▸ What you should do: Please give back, exactly as written, only the line containing "b[EPS Country\_name:FR] &" and every line after it until the data below ends.

*** Opening Data section ***

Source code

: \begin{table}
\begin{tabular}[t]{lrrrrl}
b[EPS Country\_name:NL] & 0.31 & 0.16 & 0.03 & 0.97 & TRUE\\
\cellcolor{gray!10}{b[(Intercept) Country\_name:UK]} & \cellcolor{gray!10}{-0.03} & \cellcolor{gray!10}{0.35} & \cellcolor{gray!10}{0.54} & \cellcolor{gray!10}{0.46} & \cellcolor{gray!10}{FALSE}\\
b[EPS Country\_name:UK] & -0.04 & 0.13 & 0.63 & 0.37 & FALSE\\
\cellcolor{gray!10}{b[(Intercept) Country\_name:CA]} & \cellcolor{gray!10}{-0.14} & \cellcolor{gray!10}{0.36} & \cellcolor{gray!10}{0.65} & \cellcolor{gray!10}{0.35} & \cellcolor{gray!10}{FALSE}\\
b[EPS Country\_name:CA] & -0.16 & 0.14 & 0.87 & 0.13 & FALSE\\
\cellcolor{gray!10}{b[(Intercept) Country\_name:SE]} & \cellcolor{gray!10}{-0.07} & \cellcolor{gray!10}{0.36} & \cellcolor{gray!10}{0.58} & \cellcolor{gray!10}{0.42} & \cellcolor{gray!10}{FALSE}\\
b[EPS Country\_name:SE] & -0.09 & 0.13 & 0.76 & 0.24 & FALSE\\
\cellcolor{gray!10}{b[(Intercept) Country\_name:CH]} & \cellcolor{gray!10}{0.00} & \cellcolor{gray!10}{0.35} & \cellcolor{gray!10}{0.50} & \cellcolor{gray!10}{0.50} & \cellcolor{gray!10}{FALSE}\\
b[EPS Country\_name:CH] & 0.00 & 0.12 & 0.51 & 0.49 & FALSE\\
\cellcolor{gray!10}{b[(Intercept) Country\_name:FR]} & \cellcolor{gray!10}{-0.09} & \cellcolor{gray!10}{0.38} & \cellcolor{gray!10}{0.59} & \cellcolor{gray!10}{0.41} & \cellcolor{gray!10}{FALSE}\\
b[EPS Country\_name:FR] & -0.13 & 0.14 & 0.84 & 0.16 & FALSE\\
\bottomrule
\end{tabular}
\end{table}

*** Closing Data section ***

▸ Problem solution:
b[EPS Country\_name:FR] & -0.13 & 0.14 & 0.84 & 0.16 & FALSE\\
\bottomrule
\end{tabular}
\end{table}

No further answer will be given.